Instructions to follow —
Return only the number of lines in the entries below that hold the word "CommanderGenius".
--------
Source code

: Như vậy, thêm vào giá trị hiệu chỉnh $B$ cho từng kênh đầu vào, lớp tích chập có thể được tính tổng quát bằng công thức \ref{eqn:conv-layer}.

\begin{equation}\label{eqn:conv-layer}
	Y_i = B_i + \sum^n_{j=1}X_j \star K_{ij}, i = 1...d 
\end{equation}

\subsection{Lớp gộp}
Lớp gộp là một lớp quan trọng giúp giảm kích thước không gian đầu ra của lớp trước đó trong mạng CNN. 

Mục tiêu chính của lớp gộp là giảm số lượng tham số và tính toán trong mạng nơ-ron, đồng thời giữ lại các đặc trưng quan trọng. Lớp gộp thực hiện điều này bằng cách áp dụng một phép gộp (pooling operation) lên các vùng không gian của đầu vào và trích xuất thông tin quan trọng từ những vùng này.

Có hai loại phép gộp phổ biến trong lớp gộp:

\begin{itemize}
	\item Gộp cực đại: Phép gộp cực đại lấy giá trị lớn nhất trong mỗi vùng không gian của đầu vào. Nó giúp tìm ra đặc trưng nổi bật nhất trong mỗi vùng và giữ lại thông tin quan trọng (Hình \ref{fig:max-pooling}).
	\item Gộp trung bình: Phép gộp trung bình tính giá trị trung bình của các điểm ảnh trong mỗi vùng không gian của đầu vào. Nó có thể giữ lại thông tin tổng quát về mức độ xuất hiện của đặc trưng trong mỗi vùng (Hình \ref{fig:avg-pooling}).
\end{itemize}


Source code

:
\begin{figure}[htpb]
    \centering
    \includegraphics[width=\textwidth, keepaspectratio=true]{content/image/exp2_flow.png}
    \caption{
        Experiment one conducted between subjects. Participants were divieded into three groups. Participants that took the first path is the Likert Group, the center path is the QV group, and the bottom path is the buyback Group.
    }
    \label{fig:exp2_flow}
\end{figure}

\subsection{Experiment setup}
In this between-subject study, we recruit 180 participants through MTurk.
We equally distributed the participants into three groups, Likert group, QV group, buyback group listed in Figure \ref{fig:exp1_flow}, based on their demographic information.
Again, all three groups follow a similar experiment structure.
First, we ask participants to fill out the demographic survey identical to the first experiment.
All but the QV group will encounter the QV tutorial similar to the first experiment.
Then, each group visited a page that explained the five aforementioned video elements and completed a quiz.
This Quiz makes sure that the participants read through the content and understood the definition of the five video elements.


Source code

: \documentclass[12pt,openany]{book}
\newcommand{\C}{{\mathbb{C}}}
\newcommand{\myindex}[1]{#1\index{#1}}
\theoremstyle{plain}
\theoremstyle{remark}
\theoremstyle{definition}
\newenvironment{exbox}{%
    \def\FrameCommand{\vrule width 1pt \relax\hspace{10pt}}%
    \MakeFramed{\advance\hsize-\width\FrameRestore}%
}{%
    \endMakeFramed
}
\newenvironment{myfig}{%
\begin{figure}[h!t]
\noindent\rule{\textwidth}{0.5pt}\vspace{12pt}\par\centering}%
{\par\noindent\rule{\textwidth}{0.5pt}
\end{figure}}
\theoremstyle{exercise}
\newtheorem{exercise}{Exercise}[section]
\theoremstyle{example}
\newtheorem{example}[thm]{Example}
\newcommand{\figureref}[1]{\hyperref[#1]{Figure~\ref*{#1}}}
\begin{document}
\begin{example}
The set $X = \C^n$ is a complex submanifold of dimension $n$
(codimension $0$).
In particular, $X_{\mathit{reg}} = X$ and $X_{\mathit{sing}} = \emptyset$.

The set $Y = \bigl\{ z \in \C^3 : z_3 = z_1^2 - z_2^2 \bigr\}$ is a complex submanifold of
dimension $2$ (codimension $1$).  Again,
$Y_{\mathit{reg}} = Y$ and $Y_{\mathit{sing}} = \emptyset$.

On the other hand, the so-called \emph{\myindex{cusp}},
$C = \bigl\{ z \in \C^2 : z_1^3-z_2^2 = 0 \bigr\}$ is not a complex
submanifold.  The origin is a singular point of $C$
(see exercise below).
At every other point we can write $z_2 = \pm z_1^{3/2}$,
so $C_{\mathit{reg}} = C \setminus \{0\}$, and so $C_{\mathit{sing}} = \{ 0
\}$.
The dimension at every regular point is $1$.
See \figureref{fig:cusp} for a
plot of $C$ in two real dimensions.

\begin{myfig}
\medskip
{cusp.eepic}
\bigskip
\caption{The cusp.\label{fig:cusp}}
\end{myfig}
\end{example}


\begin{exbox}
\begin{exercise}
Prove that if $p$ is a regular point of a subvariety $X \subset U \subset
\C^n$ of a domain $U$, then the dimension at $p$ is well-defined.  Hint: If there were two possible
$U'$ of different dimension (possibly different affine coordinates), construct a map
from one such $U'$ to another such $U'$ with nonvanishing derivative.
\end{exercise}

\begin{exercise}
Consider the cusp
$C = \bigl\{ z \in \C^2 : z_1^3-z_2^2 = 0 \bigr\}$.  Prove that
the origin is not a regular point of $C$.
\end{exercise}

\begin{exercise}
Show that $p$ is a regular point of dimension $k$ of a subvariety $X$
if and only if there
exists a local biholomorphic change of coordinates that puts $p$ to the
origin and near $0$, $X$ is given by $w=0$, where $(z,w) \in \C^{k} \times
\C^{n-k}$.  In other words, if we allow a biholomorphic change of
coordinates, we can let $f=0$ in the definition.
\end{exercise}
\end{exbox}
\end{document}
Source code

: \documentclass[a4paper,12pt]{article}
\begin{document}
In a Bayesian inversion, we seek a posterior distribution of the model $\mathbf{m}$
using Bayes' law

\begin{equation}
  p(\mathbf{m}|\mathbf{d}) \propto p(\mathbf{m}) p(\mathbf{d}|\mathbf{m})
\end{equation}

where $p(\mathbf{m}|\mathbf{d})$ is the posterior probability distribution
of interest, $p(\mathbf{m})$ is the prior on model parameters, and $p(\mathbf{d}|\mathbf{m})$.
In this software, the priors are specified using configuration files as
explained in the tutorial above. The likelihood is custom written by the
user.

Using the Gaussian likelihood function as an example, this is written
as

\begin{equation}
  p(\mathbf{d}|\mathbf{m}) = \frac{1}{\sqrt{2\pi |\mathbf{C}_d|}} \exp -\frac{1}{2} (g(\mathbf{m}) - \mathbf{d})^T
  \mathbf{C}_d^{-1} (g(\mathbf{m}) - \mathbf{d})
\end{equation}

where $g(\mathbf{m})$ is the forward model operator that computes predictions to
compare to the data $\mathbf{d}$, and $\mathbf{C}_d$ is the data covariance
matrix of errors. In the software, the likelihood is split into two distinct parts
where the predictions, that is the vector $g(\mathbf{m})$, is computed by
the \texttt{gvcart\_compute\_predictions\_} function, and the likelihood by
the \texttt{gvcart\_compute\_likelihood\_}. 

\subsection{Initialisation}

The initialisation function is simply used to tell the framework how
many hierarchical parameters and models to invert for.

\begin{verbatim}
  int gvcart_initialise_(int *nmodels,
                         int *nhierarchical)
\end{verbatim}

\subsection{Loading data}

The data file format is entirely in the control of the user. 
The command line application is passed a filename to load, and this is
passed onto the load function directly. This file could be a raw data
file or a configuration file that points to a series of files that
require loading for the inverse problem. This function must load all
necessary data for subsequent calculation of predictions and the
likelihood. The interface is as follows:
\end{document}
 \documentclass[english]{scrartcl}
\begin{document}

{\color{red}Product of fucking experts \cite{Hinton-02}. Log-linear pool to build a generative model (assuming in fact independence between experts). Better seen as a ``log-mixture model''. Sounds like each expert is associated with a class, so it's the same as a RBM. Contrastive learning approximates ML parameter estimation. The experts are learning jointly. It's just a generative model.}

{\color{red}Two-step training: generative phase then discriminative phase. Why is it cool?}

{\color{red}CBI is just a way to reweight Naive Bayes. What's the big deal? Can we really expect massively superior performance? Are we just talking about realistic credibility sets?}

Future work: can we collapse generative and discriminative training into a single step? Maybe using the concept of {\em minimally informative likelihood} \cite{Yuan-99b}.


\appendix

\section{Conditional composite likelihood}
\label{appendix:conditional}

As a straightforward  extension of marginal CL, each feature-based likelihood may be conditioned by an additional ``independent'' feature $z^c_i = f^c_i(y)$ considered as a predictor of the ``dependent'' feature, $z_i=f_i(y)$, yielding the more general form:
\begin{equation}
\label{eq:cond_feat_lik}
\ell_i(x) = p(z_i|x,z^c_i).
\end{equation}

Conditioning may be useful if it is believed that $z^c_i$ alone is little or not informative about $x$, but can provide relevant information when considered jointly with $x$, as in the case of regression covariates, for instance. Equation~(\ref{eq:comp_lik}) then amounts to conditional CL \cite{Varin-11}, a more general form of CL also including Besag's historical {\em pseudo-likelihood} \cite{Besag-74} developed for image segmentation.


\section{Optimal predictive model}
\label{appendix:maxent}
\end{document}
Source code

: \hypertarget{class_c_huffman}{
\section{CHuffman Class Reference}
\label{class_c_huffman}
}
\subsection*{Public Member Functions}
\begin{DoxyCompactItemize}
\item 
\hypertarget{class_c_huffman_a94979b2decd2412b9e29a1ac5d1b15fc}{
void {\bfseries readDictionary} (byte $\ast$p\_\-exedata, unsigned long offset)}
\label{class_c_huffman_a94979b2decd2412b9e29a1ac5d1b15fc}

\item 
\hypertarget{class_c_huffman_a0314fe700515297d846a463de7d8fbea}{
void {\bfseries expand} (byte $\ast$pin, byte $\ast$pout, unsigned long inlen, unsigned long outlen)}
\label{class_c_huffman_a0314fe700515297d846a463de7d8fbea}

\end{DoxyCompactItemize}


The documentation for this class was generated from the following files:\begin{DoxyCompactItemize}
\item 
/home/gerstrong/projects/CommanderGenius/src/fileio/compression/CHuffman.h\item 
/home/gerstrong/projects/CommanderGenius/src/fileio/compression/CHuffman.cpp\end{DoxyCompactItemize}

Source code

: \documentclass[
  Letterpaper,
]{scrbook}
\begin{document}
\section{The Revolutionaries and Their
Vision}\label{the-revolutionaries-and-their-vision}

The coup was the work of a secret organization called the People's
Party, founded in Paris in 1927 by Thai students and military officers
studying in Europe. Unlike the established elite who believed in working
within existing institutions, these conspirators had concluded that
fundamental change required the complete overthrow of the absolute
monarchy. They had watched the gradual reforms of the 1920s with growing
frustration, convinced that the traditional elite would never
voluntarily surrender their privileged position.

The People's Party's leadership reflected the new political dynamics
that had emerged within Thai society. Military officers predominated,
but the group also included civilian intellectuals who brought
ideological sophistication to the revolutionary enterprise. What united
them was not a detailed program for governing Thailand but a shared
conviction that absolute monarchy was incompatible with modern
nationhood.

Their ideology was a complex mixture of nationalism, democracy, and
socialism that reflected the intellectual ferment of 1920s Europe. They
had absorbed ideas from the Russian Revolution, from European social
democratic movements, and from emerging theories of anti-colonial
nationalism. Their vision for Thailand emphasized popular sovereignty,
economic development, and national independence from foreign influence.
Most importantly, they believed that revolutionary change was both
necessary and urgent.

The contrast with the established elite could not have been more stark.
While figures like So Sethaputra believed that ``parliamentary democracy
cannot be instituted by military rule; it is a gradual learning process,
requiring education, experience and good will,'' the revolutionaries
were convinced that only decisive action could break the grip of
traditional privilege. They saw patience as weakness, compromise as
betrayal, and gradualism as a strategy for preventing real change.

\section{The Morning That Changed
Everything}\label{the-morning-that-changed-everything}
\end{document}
--------
Reply to the task —
2